TASK PROMPT - Extract, unchanged, every line from the top of the material below through the line with "##### profile详情", and no more.

PROVIDED RECORDS -
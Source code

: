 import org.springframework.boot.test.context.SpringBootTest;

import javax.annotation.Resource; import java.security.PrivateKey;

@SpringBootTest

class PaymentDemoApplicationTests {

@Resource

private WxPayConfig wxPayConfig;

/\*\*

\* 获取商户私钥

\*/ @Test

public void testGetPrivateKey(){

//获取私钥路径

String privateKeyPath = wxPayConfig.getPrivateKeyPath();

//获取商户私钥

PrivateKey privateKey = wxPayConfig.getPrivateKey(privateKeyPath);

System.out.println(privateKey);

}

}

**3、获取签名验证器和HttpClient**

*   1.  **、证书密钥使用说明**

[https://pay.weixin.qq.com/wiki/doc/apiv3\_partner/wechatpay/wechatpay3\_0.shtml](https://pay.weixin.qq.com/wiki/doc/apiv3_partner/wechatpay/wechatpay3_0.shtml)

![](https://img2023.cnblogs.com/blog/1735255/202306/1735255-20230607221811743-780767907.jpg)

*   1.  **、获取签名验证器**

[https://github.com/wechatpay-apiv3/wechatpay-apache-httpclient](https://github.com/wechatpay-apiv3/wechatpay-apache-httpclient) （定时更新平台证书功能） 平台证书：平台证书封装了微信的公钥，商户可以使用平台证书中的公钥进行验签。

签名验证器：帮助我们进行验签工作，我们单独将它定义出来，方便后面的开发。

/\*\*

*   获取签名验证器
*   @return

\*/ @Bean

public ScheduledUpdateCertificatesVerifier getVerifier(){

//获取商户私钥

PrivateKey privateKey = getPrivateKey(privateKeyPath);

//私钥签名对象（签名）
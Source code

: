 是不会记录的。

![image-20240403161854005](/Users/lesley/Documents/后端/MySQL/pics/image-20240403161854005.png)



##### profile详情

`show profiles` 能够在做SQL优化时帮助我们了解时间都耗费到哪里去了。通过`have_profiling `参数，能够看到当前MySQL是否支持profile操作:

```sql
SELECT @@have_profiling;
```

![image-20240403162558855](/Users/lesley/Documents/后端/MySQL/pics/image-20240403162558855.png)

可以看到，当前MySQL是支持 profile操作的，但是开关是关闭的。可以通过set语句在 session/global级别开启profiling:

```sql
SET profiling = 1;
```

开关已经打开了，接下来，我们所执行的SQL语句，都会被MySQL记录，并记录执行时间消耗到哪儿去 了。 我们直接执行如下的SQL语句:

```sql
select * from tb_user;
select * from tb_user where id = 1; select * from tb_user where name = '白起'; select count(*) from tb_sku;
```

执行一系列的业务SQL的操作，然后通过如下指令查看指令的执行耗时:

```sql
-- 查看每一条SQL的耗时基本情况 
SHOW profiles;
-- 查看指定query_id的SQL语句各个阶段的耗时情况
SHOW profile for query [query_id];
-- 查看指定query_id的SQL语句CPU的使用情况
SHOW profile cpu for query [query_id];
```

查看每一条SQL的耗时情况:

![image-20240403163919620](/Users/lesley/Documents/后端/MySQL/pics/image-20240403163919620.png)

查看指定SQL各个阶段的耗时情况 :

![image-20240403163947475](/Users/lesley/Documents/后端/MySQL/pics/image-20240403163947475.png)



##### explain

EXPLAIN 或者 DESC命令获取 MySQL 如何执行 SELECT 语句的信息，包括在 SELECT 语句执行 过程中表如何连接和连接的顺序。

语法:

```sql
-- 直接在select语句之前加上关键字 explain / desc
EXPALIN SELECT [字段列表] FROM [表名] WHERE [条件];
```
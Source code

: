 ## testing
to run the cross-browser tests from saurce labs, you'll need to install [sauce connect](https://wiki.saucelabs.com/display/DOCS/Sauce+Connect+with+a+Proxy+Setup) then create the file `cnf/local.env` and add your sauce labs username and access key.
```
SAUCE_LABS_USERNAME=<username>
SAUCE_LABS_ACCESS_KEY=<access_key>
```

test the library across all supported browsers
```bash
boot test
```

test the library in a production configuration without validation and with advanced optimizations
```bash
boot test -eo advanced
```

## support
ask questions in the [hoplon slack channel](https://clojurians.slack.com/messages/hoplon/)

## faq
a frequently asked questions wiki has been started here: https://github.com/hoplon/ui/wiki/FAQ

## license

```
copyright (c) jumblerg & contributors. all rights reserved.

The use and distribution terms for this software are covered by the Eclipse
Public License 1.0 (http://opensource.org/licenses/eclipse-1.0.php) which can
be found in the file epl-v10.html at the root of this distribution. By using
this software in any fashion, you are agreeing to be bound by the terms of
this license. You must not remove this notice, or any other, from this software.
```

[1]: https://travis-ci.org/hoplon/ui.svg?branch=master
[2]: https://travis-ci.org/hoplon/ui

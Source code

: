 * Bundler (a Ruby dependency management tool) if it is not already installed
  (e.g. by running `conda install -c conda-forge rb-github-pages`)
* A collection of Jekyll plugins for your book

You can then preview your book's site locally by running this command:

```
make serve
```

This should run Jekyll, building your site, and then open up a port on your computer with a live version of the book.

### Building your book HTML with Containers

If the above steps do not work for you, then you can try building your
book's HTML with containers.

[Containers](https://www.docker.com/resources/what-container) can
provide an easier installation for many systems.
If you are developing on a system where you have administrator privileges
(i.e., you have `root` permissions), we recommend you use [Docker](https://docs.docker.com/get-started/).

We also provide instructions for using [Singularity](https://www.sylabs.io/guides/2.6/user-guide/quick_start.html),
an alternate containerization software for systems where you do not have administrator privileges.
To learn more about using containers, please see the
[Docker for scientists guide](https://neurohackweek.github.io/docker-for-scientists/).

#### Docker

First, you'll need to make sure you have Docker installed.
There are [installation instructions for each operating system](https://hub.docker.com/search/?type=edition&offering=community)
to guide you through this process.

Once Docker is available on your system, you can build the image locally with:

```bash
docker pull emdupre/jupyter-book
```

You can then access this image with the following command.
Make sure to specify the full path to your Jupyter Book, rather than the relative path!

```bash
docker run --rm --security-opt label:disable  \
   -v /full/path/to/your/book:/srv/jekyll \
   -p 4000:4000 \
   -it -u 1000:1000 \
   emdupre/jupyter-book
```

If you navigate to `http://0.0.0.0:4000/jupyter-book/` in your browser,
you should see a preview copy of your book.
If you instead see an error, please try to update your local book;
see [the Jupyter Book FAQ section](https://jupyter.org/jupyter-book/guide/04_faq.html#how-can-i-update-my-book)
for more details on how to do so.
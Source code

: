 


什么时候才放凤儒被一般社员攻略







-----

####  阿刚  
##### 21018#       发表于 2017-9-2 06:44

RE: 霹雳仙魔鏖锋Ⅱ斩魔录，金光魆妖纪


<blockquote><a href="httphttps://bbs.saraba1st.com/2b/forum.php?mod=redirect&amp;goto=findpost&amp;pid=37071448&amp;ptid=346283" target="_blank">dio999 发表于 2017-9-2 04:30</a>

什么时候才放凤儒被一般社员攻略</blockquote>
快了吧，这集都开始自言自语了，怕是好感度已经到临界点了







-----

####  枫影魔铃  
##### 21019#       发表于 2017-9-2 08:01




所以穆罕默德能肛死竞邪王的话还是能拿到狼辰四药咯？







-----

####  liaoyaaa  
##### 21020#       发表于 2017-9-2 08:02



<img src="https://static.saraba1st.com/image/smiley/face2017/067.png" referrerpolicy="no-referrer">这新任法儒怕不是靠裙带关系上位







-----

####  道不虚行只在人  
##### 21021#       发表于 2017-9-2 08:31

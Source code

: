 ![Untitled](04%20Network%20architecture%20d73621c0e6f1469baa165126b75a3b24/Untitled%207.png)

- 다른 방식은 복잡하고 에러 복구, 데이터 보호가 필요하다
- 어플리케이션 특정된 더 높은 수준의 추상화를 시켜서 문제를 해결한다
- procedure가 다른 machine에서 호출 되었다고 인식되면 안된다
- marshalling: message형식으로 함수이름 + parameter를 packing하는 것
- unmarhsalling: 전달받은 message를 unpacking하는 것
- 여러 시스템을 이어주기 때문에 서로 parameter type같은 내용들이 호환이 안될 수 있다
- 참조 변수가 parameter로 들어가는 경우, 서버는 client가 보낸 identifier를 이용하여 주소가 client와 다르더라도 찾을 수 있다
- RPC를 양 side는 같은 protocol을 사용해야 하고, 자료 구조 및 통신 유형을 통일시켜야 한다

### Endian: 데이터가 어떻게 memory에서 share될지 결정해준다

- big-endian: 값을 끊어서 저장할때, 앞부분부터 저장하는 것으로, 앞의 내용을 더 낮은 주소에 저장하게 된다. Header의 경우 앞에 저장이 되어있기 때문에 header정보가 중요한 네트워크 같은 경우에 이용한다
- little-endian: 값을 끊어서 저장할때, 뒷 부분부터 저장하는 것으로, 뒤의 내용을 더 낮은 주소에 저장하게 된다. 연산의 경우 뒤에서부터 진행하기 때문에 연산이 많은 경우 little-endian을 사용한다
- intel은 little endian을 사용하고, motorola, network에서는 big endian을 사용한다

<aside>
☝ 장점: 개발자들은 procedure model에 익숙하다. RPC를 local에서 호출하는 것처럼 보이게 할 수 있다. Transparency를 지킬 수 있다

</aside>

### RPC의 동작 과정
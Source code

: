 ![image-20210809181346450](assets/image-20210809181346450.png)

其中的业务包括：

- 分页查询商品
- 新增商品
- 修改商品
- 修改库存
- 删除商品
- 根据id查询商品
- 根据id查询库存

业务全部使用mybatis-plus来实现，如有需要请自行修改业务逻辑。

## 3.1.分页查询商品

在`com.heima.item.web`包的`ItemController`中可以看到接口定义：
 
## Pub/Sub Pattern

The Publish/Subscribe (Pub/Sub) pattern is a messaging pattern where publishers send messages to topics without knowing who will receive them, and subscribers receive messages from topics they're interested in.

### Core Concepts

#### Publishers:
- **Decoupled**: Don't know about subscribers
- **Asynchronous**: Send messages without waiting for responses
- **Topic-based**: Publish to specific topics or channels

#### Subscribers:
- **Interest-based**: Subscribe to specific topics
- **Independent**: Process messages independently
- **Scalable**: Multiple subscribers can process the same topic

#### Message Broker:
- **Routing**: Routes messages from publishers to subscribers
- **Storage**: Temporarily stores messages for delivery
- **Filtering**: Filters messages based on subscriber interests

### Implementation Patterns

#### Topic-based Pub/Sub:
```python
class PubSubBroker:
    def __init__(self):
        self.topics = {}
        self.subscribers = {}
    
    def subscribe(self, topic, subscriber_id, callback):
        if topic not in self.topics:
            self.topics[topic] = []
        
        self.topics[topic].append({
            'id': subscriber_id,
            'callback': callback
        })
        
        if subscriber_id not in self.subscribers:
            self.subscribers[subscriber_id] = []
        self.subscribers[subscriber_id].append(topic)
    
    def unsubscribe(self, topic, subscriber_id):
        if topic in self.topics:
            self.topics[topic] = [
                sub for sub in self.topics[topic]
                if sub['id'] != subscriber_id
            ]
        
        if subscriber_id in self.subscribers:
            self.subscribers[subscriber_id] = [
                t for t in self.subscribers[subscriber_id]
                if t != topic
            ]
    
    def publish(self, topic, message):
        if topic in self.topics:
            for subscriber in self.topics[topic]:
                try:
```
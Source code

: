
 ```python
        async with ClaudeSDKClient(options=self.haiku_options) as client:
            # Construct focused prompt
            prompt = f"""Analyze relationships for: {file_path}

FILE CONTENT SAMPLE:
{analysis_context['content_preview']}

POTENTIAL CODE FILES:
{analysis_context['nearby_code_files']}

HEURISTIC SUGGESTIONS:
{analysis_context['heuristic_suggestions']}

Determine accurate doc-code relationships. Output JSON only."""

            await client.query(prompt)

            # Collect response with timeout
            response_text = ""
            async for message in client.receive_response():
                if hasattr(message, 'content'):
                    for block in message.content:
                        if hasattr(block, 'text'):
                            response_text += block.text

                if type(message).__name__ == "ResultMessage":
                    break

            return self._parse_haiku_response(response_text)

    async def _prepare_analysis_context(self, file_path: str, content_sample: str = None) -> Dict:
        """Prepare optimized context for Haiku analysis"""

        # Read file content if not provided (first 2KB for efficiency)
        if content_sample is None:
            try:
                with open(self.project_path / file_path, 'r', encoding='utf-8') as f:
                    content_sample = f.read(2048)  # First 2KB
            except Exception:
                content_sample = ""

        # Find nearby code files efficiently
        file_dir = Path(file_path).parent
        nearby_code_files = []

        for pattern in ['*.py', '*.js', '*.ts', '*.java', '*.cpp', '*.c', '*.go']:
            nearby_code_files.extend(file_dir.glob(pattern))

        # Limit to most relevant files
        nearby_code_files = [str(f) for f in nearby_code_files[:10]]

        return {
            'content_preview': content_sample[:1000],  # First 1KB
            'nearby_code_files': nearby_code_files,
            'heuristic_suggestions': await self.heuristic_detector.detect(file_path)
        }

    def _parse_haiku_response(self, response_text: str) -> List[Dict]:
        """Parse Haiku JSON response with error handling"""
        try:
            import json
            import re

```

WRITTEN RESPONSE -
Source code

: import org.springframework.boot.test.context.SpringBootTest;

import javax.annotation.Resource; import java.security.PrivateKey;

@SpringBootTest

class PaymentDemoApplicationTests {

@Resource

private WxPayConfig wxPayConfig;

/\*\*

\* 获取商户私钥

\*/ @Test

public void testGetPrivateKey(){

//获取私钥路径

String privateKeyPath = wxPayConfig.getPrivateKeyPath();

//获取商户私钥

PrivateKey privateKey = wxPayConfig.getPrivateKey(privateKeyPath);

System.out.println(privateKey);

}

}

**3、获取签名验证器和HttpClient**

*   1.  **、证书密钥使用说明**

[https://pay.weixin.qq.com/wiki/doc/apiv3\_partner/wechatpay/wechatpay3\_0.shtml](https://pay.weixin.qq.com/wiki/doc/apiv3_partner/wechatpay/wechatpay3_0.shtml)

![](https://img2023.cnblogs.com/blog/1735255/202306/1735255-20230607221811743-780767907.jpg)

*   1.  **、获取签名验证器**

[https://github.com/wechatpay-apiv3/wechatpay-apache-httpclient](https://github.com/wechatpay-apiv3/wechatpay-apache-httpclient) （定时更新平台证书功能） 平台证书：平台证书封装了微信的公钥，商户可以使用平台证书中的公钥进行验签。

签名验证器：帮助我们进行验签工作，我们单独将它定义出来，方便后面的开发。

/\*\*

*   获取签名验证器
*   @return

\*/ @Bean

public ScheduledUpdateCertificatesVerifier getVerifier(){

//获取商户私钥

PrivateKey privateKey = getPrivateKey(privateKeyPath);

//私钥签名对象（签名）
Source code

: 是不会记录的。

![image-20240403161854005](/Users/lesley/Documents/后端/MySQL/pics/image-20240403161854005.png)



##### profile详情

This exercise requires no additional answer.